Comparisons of Chinese characters with other writing systems are admittedly fraught with difficulty, and such questions are outside my area of expertise. If there is indeed a disparity here, as I contend, the problem would be an “invisible” one. It is common knowledge that the characters are difficult to learn, but few imagine just how difficult in comparison to alphabetic scripts. One could not expect Chinese parents and teachers to notice a failing that would only be evident through direct and scientific comparisons of Chinese kids’ performance with that of their American counterparts.
When I drive to work in the morning, there is phone-in quiz in the radio which many Americans cannot spell right some very simple words like "accelerate", "Portuguese", "potential",.....etc.
So I am not surprised that those students and their parents in Beijing cannot write those common characters properly.
But my daughters who attended Sunday Chinese school here for 3 years can write properly words like 伦敦 in its traditional script which is five strokes more.
Anyhow, the top contenders in the Spelling Bee in this state are always Asian kids.

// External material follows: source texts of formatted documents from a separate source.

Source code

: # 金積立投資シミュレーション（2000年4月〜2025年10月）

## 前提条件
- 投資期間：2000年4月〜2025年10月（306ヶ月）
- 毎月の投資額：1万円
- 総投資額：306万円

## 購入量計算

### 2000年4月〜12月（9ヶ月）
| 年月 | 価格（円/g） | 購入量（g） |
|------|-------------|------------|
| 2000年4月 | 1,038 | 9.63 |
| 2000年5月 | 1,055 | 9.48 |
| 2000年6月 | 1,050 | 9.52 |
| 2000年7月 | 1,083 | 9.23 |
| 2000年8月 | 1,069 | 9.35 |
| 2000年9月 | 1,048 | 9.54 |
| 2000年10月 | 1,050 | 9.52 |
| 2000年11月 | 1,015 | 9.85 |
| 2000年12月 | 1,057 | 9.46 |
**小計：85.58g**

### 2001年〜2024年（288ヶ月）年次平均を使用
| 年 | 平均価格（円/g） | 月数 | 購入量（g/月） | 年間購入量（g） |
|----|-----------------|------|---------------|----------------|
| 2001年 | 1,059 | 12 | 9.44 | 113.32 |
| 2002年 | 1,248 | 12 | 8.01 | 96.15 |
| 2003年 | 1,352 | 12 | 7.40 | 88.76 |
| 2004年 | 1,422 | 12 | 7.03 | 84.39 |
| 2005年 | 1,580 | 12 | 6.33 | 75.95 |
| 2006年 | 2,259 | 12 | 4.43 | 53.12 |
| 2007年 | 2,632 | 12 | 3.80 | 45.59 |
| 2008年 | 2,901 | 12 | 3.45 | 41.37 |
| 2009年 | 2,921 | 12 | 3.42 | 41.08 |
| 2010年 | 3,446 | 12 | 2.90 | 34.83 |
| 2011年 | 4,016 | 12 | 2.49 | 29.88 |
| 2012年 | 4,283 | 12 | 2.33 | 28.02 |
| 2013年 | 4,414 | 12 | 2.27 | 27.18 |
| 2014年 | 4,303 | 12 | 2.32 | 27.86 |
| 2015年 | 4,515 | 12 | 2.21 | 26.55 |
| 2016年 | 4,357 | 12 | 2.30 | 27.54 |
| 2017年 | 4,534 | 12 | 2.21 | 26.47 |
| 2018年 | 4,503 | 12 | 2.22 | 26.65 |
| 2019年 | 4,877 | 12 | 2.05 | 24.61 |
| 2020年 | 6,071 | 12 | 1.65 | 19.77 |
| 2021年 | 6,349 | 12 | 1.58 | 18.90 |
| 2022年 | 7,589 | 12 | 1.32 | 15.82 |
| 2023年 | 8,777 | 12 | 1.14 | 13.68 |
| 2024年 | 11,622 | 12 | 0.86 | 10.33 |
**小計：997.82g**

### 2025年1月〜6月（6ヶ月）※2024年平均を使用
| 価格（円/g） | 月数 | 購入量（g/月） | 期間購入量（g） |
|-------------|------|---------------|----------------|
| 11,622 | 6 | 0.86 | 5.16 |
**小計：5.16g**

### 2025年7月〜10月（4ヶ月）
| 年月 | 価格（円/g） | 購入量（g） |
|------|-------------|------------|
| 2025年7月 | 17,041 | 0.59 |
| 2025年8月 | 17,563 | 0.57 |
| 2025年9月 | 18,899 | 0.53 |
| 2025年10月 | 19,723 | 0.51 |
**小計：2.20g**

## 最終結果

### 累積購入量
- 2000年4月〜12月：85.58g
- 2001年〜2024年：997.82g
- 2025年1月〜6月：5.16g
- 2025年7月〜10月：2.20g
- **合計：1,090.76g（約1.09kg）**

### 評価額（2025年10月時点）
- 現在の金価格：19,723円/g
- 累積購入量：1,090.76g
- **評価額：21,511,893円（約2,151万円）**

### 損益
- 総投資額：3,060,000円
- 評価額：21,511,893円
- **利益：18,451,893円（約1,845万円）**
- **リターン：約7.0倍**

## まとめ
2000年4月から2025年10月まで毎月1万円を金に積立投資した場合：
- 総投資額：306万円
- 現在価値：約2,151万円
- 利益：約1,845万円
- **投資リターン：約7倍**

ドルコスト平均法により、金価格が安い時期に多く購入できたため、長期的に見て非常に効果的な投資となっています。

I agree it takes more time to search a chinese dictionary if you do not know the sound of the character. However, since you only need to know a few thousand characters instead of the tens of thousands of words for English, a Chinese would likely use the dictionary less frequently than an English speaker.
I was dumbfounded today, I asked my Chinese instructor if she could draw the traditional character for 里 because I think I messed it up on my writing test, and she couldn't do it! She said she only knew how to write simplified characters.
The problem is if one were to be asked to spell the words you mentioned, and couldn't do it correctly, someone would at least be able to recognize their intentions because they can sound it out to where it's recognizable. Some of the same spelling characters are close (ex. ji) but what if you don't know either of them?
| I asked my Chinese instructor if she could draw the traditional character for 里 because I think I messed it up on my writing test, and she couldn't do it! She said she only knew how to write simplified characters. |
I think OP's is a very interesting post. It presents compelling evidence that the Chinese writing system is problematic.
Ian, your phone in words are difficult words: like "parallel", the kind of words most people have to think twice about. OP was talking about words like "sneeze" and "knee"!